(Beginning of Provided data)

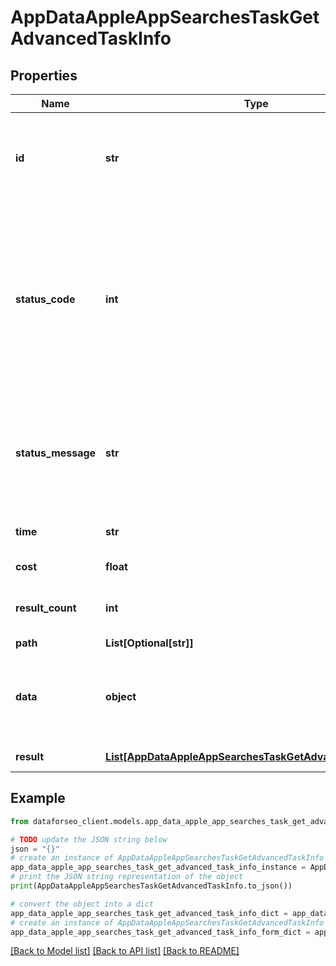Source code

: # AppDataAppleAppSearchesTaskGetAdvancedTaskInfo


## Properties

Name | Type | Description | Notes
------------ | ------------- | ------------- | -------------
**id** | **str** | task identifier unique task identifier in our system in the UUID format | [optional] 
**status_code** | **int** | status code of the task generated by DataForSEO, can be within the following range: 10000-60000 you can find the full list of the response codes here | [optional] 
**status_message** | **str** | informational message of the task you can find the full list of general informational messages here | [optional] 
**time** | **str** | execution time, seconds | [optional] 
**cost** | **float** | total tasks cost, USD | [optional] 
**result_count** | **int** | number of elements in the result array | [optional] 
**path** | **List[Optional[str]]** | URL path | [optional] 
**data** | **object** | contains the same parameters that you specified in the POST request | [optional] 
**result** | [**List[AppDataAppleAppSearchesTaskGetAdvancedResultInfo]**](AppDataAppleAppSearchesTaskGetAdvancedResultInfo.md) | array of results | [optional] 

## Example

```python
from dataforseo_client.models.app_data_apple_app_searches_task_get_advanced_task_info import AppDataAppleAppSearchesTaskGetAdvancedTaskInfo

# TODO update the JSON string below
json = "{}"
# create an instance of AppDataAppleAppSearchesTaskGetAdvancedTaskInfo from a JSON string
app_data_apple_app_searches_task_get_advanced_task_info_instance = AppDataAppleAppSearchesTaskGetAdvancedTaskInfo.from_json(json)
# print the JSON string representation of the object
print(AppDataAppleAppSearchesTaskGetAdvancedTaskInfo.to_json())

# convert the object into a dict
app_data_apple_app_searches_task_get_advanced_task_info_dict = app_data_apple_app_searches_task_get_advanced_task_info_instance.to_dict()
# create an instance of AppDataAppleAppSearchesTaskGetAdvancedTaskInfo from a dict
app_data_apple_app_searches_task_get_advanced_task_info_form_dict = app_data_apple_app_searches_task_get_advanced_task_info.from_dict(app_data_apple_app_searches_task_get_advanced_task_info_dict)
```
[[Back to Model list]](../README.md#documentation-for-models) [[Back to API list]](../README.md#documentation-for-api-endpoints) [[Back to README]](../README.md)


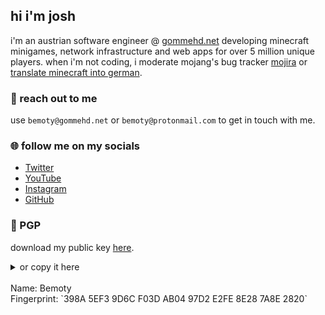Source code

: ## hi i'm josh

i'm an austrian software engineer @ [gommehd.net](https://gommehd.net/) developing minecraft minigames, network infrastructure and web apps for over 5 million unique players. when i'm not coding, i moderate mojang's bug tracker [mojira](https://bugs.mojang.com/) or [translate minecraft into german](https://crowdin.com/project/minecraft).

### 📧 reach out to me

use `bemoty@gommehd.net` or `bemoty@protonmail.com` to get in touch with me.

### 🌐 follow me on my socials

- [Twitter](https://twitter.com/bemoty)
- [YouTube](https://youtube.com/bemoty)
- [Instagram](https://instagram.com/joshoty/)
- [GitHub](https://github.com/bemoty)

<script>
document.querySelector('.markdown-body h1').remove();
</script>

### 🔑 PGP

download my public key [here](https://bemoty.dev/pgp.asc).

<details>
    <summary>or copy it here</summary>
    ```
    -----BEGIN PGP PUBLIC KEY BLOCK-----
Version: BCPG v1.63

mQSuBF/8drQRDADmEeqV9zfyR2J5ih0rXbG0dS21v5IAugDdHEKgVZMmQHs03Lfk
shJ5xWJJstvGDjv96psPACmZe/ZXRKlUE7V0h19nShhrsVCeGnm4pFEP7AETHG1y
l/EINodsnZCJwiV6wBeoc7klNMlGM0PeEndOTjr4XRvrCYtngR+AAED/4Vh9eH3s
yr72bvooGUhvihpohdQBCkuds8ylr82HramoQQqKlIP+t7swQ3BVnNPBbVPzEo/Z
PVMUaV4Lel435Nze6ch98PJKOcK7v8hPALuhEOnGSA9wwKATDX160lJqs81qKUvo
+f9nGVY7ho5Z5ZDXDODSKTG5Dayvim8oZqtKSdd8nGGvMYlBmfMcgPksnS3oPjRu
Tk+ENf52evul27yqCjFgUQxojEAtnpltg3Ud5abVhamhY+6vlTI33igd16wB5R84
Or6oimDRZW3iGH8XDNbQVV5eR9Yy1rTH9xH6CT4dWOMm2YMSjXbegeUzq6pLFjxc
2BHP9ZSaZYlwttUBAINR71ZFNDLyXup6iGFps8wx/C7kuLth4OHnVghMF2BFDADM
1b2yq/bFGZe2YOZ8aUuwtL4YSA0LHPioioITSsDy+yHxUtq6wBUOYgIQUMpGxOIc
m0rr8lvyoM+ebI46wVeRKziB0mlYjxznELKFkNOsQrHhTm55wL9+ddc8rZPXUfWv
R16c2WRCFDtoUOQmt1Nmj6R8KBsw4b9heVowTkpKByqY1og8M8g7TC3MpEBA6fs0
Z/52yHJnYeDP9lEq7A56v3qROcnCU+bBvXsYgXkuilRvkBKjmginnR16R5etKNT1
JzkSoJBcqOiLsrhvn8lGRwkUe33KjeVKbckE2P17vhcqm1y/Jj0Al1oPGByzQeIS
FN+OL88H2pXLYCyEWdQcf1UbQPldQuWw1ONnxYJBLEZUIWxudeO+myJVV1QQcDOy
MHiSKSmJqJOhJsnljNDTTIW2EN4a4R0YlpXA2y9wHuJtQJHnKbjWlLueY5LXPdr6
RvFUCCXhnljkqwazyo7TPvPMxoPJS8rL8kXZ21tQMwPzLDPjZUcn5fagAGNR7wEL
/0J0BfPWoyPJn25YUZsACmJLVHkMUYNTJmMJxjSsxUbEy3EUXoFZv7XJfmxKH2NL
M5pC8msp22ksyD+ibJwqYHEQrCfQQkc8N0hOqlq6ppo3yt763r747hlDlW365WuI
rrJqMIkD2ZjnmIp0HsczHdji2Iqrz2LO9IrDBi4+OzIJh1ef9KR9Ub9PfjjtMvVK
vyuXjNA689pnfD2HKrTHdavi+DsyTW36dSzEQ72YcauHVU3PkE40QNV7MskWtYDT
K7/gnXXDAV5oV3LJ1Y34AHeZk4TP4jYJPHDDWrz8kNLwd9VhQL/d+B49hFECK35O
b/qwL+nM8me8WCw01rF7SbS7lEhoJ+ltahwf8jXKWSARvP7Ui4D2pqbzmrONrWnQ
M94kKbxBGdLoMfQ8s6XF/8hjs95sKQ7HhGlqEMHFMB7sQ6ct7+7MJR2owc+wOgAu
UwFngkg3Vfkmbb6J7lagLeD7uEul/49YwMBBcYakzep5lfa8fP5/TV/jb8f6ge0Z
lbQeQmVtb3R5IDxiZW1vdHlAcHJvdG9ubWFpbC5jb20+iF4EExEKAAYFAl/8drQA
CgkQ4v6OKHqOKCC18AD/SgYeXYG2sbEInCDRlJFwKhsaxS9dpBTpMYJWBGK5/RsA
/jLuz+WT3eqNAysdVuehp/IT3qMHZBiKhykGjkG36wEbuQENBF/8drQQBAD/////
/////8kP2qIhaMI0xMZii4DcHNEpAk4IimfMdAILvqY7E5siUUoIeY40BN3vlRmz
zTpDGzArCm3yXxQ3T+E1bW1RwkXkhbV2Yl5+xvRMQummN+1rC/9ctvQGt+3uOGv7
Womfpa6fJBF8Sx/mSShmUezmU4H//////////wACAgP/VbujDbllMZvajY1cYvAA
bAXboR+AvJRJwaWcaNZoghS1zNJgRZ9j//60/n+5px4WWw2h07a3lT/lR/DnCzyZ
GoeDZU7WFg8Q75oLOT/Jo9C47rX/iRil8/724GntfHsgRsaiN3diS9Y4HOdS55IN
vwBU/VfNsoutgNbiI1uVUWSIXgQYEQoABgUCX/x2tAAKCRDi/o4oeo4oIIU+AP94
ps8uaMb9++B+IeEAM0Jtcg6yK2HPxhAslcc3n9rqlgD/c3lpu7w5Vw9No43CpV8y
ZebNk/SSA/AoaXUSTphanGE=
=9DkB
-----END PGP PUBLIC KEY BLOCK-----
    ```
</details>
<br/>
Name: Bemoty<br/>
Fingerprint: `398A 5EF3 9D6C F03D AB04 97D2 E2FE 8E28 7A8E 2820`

(End of Provided data)

* _What to produce_
Give the lines again exactly, starting where the entries begin and stopping once the line with "codes here | [optional]" is included; pictures are not copied.

* _Response to the task_
Source code

: # AppDataAppleAppSearchesTaskGetAdvancedTaskInfo


## Properties

Name | Type | Description | Notes
------------ | ------------- | ------------- | -------------
**id** | **str** | task identifier unique task identifier in our system in the UUID format | [optional] 
**status_code** | **int** | status code of the task generated by DataForSEO, can be within the following range: 10000-60000 you can find the full list of the response codes here | [optional] 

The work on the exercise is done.